Vorarlberger Suchtbericht 2018 vorgestellt

 

erstellt am
05. 12. 18
13:00 MEZ

LH Wallner: Wichtige Grundlage, um erfolgreiche Arbeit in der Suchtprävention und Suchtbehandlung fortzusetzen
Bregenz (vlk) - Der Vorarlberger Suchtbericht 2018 zeigt einmal mehr die aktuellen Entwicklungen auf und liefert eine wichtige Grundlage, um in Prävention, Therapie und Behandlung die nötigen Maßnahmen zu ergreifen. Das betonten Landeshauptmann Markus Wallner und Gesundheitslandesrat Christian Bernhard bei der Vorstellung des Berichts im Pressefoyer am 4. Dezember.

Gerade in den letzten Jahren sei das Netzwerk an Hilfeleistungen in Vorarlberg stetig gewachsen und weiterentwickelt worden, betonte LH Wallner. Auch zeige sich, dass die Richtlinien des im Jahr 2002 formulierten "Vorarlberger Drogenkonzepts" nach wie vor gültig und auch für die Zukunft maßgebend seien: Professionalität und leichte Zugänglichkeit der Einrichtungen, Flexibilität und Sensibilität des Hilfssystems, Koordination und Kooperation, individuelle Fallführung, Festlegung von Sollbestimmungen, zielorientierter Einsatz von Steuerungsmitteln, Statistik und Dokumentation sowie Qualitätssicherung und Evaluation.

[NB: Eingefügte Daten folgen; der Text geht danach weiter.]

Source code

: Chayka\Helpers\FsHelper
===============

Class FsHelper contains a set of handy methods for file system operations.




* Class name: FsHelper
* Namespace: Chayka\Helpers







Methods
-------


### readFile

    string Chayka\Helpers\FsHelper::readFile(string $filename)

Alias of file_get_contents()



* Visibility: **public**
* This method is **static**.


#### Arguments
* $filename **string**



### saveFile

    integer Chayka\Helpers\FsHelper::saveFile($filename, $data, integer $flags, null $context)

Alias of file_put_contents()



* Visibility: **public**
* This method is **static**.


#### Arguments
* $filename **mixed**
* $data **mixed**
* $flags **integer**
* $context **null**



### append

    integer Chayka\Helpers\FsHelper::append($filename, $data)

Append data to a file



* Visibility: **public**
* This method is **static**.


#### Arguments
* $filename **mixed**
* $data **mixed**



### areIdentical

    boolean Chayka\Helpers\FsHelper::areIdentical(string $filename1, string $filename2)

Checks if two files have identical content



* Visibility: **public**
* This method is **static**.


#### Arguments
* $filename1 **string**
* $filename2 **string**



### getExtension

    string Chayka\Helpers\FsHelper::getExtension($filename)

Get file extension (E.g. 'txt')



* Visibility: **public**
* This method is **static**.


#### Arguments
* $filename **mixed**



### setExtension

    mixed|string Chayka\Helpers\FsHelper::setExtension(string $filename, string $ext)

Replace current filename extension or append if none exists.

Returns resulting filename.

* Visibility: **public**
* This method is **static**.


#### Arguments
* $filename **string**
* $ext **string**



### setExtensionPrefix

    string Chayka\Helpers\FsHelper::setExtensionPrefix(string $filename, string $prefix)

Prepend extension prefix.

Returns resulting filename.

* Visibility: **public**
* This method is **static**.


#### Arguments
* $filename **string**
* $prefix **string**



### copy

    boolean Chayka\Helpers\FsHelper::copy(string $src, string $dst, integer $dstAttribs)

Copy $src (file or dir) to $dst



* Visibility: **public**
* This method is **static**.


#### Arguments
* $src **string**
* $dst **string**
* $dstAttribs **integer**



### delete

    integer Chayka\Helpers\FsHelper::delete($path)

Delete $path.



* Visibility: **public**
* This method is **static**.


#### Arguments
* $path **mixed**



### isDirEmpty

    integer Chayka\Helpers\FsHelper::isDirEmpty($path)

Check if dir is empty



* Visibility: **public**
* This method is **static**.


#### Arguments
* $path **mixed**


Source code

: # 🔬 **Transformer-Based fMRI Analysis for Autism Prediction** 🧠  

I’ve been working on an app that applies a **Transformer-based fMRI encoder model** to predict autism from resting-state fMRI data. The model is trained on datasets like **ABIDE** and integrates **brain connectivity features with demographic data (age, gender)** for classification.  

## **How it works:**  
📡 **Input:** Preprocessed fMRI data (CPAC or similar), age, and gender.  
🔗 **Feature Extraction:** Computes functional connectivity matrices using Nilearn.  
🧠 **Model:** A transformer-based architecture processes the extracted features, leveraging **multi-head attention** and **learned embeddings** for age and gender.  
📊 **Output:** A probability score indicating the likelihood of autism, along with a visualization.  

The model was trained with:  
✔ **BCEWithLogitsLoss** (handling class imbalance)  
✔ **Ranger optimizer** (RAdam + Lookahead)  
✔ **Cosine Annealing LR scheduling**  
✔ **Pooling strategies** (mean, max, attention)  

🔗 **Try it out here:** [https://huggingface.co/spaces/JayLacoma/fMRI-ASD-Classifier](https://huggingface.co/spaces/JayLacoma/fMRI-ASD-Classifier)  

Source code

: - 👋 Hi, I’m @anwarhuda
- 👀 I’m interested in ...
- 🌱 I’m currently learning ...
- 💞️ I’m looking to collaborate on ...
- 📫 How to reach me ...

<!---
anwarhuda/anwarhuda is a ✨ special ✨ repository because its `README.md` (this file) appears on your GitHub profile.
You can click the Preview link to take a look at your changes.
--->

Erstmalig wurde für den Suchtbericht 2018 eine Abwasseranalyse in Zusammenarbeit mit der Medizinischen Universität Innsbruck durchgeführt. Ziel war es, eine Abschätzung des Konsums ausgewählter Drogen im Einzugsgebiet der Kläranlage Hofsteig zu erhalten und diese Daten mit anderen österreichischen bzw. europäischen Städten und Regionen zu vergleichen, erläuterte Landesrat Bernhard. Die umsatzstärkste Droge war Cannabis, gefolgt von Kokain und Amphetamin. Im überregionalen Vergleich wies die Region Hofsteig den niedrigsten Gesamtkonsum auf.

Aus dem Suchtbericht geht unter anderem hervor, dass es auch in der Suchtbetreuung einem Personalmangel rechtzeitig entgegenzuwirken gelte. Laut Landesrat Bernhard werden die Ausbildungskurse in Schloss Hofen weiter angeboten. Und zur besseren Verankerung der Suchtkrankenbehandlung in der Psychotherapie wird ab Herbst 2018 in Zusammenarbeit mit dem Psychotherapeutenverband und der Stiftung Maria Ebene eine Post-Graduate-Fortbildung organisiert.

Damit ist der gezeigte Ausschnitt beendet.